Einar did not remember anything about bananas, and that really alarmed him. What else had he forgotten? The session with Bill stood out clearly in his memory, but everything after his return to the house had gone all ephimeral and slippery. Had perhaps some of the things he’d dismissed that morning as nightmare-images perhaps been real, after all? Not liking the thought, he eyed the women suspiciously, studied the un-bandaged portions of the backs of his hands, arms; hard to tell what was what, but it certainly did appear that someone had been poking around there, and then he saw the unused IV bag hanging from a nearby kitchen cabinet.

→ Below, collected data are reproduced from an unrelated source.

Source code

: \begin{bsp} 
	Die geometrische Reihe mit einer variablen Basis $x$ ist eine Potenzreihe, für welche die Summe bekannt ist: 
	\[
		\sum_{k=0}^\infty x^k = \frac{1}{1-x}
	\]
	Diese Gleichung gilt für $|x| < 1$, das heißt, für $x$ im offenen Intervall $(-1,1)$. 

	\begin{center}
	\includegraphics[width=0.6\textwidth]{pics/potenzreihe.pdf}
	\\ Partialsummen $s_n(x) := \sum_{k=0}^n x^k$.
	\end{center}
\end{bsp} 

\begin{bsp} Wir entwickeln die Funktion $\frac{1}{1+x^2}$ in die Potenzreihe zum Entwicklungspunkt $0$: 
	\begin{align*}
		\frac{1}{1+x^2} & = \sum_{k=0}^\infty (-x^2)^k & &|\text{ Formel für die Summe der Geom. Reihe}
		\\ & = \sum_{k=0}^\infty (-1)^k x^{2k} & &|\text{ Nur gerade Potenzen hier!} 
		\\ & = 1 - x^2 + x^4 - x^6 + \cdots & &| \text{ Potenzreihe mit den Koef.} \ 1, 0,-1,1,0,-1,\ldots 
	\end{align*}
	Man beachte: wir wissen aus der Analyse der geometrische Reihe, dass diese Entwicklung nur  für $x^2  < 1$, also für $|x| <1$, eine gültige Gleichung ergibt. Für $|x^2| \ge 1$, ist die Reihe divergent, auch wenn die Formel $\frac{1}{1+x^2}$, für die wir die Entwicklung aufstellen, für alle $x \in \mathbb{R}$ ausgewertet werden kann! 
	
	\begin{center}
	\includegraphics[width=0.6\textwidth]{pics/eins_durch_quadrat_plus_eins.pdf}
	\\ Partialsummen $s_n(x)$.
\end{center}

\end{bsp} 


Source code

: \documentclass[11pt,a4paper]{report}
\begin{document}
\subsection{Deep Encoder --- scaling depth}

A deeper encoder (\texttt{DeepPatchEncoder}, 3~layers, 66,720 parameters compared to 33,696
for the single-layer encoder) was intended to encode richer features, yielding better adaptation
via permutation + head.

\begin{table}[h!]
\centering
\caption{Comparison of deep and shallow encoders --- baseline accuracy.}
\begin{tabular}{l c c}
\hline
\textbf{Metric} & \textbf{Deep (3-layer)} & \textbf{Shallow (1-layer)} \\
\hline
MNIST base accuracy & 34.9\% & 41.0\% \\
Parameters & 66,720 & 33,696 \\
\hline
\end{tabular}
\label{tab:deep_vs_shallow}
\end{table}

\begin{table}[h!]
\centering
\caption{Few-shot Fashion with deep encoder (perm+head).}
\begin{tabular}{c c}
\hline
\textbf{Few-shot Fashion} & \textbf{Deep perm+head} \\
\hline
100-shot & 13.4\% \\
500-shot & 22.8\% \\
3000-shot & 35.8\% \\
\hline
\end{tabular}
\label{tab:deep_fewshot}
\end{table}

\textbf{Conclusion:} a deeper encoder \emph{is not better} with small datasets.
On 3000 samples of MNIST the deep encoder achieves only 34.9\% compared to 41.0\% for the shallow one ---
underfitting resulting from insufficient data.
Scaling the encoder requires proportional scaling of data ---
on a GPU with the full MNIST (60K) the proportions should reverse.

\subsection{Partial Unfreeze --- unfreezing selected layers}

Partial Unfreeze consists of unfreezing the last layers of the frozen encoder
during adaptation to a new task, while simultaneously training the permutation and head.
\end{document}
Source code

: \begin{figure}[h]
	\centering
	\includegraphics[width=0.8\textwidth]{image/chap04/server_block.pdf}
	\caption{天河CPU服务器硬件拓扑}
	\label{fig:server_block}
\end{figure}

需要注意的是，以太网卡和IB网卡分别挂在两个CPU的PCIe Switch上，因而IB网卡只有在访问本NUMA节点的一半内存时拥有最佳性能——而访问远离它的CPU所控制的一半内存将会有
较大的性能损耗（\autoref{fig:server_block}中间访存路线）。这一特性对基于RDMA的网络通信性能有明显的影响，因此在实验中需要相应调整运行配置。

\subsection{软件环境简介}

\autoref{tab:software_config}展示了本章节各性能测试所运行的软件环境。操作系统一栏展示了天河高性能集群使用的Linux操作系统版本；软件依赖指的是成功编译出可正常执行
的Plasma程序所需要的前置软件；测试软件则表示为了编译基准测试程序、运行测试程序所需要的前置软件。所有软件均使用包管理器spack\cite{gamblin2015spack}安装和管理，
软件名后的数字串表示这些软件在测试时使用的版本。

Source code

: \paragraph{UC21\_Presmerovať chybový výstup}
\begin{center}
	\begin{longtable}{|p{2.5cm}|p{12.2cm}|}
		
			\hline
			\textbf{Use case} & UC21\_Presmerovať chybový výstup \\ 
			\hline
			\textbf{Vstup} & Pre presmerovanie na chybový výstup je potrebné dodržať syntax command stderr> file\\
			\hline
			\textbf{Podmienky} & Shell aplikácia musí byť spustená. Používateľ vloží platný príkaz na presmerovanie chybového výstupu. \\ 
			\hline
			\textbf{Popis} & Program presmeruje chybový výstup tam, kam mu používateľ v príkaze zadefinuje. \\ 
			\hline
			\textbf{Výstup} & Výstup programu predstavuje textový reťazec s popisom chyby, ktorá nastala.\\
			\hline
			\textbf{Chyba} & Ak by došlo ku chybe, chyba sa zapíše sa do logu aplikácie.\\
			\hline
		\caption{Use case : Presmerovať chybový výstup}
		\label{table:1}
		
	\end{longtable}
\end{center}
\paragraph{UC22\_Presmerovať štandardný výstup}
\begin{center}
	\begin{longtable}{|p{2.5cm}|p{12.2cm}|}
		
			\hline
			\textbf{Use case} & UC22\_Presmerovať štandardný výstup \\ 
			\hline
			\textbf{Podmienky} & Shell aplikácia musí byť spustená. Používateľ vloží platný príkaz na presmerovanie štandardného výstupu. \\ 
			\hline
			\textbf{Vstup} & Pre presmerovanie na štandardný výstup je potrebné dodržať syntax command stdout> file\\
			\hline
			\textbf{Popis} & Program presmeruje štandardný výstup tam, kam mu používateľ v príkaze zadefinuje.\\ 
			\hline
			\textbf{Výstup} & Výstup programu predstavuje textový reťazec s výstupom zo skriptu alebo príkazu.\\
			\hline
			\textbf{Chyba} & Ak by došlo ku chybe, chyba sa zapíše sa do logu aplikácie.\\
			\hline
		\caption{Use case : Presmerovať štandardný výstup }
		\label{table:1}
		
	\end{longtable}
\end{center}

So. Some of that had been real. Which realization seemed to bring with it the memory, fuzzy and indistinct, of a conversation, Liz’s voice, low and urgent as she did her best to convince him, his own weary consent… Hated not knowing the details, not remembering. Wanted very badly to be outside at that moment, holed up under some rocky ledge or wedged in the center of a cluster of friendly, sheltering little spruces, but here he was, here he would be staying, and now they were saying it was time for breakfast. He nodded, shook his head in an attempt to clear eyes suddenly gone blurry, sat up a bit straighter. Why not? A fellow needs to eat every two or three weeks or so, and it had probably been…oh, he couldn’t say for sure, but had been quite a while since his last real meal. Better have something while it was available, see if the nutrition thus acquired—provided he could get it down without choking to death, first—might help clear his head some, allow him to remember.